The song is “Hymn” by the progressive rock band Barclay James Harvest, the first track from their 1977 album Gone to Earth. See/hear video below the lyrics:

“HYMN”
(John Lees)

Valleys deep and the mountains so high
If you want to see God you’ve got to move on the other side
You stand up there with your head in the clouds
Don’t try to fly you know you might not come down
Don’t try to fly, dear God, you might not come down

Jesus came down from Heaven to earth
The people said it was a virgin birth
Jesus came down from Heaven to earth
The People said it was a virgin birth
The People said it was a virgin birth

He told great stories of the Lord
And said He was the Saviour of us all
He told great stories of the Lord
And said He was the Saviour of us all
And said He was the Saviour of us all

For this we killed Him, nailed Him up high
He rose again as if to ask us why
Then He ascended into the sky
As if to say in God alone you soar
As if to say in God alone we fly

Valleys deep and the mountains so high
If you want to see God you’ve got to move on the other side
You stand up there with your head in the clouds
Don’t try to fly you know you might not come down
Don’t try to fly, dear God, you might not come down

The first two lines together declare God as Creator. And though the second line affirms that no one can see God and live (Exodus 33:20; Isaiah 6:5–7; John 1:18, 6:46; 1John 4:12), it yet also seems a bit out of character with the rest of the verse. And the song. More on this further below.1

The next verse lays out the Virgin Birth. I could quibble, but it adequately functions as part of a simple worship song.  The third verse calls Jesus “Saviour of us all” (British spelling). It works well enough in the context of the song (though, again, I could quibble).

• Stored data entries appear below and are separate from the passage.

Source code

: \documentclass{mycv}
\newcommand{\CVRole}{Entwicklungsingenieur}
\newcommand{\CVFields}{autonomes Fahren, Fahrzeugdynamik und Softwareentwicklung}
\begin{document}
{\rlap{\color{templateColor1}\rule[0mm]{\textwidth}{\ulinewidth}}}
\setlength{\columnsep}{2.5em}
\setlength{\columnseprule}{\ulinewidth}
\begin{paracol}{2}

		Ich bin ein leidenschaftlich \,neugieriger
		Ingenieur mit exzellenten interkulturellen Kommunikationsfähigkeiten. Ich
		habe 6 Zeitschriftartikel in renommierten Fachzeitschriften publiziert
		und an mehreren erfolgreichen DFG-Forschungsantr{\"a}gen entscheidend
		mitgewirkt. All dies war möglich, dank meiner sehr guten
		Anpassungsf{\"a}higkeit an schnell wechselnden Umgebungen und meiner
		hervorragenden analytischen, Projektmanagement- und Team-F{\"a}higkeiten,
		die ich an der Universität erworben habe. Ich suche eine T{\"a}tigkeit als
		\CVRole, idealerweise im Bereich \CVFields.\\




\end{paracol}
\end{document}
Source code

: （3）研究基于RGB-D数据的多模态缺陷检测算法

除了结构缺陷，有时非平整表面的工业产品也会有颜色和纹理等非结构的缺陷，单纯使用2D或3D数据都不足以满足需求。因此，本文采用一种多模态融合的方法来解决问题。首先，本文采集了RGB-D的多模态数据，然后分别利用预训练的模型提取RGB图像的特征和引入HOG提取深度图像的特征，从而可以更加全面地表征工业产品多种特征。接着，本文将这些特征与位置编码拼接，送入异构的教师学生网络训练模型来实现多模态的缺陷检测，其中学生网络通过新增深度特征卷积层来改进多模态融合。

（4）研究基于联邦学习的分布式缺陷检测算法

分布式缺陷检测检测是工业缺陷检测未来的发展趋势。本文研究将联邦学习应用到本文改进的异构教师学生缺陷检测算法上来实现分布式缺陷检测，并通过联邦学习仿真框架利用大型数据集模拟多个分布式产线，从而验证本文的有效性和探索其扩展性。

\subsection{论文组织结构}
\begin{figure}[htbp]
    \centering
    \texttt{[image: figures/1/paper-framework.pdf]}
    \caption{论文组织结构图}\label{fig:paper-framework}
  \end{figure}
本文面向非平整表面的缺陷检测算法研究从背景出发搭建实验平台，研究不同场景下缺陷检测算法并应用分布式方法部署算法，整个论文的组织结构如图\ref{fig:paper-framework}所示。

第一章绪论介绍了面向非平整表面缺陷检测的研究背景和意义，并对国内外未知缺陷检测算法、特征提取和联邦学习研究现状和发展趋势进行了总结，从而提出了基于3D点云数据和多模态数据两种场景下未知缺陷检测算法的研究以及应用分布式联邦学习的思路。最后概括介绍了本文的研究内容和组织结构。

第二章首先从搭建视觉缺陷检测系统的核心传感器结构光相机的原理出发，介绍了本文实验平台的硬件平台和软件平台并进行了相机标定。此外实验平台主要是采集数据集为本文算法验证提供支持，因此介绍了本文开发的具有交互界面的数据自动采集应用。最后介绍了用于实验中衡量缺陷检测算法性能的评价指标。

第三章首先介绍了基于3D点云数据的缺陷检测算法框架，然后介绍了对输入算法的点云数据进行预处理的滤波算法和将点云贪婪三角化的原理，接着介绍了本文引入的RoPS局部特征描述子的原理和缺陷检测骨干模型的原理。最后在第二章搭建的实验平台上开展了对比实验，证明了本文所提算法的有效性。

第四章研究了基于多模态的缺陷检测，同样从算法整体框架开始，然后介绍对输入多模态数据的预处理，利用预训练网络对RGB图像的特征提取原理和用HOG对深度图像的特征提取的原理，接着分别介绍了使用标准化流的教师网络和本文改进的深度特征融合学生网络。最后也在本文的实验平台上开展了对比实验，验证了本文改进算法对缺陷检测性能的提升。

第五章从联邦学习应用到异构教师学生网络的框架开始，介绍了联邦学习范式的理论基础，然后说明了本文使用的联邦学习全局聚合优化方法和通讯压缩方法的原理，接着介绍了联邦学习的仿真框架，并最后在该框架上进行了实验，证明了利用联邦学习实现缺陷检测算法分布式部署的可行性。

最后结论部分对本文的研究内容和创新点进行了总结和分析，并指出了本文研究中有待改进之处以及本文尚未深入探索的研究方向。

But the theological rubber hits the road in the fourth verse. After verses two and three proclaim Jesus’ coming to earth—and recall the album’s title Gone to Earth—being born of a virgin, and being “Saviour”, verse four declares His death by crucifixion (“For this we killed Him, nailed Him up high”) and His resurrection from the dead. The words “as if to ask us why” can be chalked up to poetic license to rhyme. The final two lines can be interpreted as Jesus being the first-fruits of many. That’s the Gospel!

The final verse is identical to the first. As such, they provide bookends to the Gospel message in between. So how does the song cohere?

According to one (secondary) source, the song is—presumably first quoting John Lees, the writer here—“’primarily about the dangers of drug abuse’ comparing it with the spiritual high of religion.”2 So now we have the interpretive key!

The first line has a double meaning. Besides the one described above, it refers to being high and, conversely, low in an illicit drug sense. This, then, makes sense of the rest of the lines. Some abusers have remarked how drug highs have a spiritual/religious feeling—a sense of ‘God’s’ presence or even seeing ‘God’. But Lees explains that this cannot be done in this life, but “on the other side”.

I think the reader can understand the rest.

So what do you think? Could this song be used in a Christian setting?

P.S. (Pre-Script)

I don’t know that I ever would have heard “Hymn” had it not been for a radio station I listened to when I was a teenager. My introduction to Barclay James Harvest was the track “May Day”, from their 1976 album Octoberon, when the station played the selection upon the album’s release. Though I was intrigued by the music and lyrics, it was the completely unexpected choral/orchestral (the latter likely using keyboards) ending that captivated me (beginning at around 4:53 in the video/vlog further below). I’d never heard such an unusual juxtaposition before. I bought the LP shortly after my initial hearing of this song. From there I explored some of the band’s other output, eventually acquiring the album Gone To Earth, but this was well-before my Christian conversion.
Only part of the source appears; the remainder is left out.